The specific intent reads like a desire to step into a familiar costume. Furlong came up as a teen icon in the early-90s spotlight, a period that loved to romanticize the previous decade’s messiness while packaging it safely for multiplex consumption. His quote telegraphs a longing to participate in that tradition: ensemble energy, loose plotting, soundtracks doing half the emotional labor. The subtext is about legitimacy and belonging. Those reference points are proof-of-taste, a way of saying: I get what’s cool, I want in on that lineage.

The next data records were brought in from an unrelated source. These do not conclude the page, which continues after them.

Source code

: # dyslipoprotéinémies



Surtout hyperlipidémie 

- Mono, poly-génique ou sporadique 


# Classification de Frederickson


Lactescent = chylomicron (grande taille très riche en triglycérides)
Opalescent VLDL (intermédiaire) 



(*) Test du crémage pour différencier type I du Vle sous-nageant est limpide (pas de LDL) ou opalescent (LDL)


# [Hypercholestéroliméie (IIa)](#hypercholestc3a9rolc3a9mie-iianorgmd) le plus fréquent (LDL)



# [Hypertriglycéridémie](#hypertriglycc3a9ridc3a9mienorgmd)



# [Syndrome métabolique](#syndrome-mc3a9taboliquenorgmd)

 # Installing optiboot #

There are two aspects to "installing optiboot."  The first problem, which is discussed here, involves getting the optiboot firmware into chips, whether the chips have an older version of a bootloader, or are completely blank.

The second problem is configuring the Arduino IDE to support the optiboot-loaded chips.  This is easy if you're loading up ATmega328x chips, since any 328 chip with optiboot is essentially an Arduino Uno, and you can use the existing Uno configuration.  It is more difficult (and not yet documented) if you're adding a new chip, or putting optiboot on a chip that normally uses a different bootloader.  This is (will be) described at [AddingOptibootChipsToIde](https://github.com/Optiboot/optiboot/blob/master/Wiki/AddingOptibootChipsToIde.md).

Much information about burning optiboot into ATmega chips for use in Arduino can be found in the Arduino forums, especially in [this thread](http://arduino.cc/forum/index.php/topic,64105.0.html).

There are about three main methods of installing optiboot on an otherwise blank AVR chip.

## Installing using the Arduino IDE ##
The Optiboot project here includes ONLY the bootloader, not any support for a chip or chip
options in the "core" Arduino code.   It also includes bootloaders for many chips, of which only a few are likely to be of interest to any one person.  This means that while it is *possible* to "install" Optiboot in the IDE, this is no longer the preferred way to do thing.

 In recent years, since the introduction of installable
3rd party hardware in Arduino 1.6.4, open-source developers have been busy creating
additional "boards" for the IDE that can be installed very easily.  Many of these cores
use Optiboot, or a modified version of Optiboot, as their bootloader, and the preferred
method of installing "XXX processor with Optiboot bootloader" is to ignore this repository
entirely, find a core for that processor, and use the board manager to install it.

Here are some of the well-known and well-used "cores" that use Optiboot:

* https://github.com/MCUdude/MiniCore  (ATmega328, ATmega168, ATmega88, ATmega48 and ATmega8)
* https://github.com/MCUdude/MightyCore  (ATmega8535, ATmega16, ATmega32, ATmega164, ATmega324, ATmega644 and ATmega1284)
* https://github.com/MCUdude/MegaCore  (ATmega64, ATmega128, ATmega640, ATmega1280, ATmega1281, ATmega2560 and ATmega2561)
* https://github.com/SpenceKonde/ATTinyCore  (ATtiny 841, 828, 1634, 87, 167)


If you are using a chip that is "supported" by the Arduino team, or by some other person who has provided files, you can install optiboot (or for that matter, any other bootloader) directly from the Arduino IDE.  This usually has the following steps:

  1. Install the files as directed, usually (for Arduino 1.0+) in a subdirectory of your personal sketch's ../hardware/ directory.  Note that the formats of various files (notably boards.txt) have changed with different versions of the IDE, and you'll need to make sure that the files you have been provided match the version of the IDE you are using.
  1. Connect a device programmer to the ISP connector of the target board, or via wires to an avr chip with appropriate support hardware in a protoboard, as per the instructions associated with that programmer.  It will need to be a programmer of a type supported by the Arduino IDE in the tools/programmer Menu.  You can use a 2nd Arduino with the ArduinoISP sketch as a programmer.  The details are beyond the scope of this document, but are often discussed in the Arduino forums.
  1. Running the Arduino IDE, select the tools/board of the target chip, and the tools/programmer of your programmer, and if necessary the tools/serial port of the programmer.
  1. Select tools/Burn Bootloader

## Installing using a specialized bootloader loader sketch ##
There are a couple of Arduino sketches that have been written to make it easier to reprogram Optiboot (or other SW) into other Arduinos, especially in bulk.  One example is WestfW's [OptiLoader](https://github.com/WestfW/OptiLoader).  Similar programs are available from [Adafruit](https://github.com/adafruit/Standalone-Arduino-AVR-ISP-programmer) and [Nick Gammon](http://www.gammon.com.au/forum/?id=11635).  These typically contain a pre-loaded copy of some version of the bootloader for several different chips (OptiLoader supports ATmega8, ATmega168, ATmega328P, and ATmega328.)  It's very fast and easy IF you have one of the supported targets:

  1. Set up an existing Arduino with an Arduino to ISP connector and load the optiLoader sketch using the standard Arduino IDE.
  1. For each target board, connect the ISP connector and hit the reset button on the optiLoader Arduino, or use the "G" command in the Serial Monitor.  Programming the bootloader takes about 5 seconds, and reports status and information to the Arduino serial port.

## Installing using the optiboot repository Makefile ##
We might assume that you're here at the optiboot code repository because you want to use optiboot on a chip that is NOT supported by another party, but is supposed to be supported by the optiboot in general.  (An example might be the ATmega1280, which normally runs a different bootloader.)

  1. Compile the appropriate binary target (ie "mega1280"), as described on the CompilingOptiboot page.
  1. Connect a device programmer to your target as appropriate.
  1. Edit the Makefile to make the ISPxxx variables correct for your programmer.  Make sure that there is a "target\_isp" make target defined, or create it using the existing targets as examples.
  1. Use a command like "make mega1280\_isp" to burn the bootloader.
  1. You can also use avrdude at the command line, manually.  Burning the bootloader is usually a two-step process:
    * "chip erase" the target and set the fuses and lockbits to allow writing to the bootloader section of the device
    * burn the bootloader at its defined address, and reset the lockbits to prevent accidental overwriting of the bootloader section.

There’s also a quiet tell in the phrasing. “Getting high” sits beside “rock and roll” like an accessory, not a consequence. That’s the Hollywood 70s: intoxication as texture, not tragedy. It works because it’s honest about what these films sell - not the decade, but the sensation of it, a permissive past where your worst decisions still look good in golden hour.
The specific intent reads like a desire to step into a familiar costume. Furlong came up as a teen icon in the early-90s spotlight, a period that loved to romanticize the previous decade’s messiness while packaging it safely for multiplex consumption. His quote telegraphs a longing to participate in that tradition: ensemble energy, loose plotting, soundtracks doing half the emotional labor. The subtext is about legitimacy and belonging. Those reference points are proof-of-taste, a way of saying: I get what’s cool, I want in on that lineage.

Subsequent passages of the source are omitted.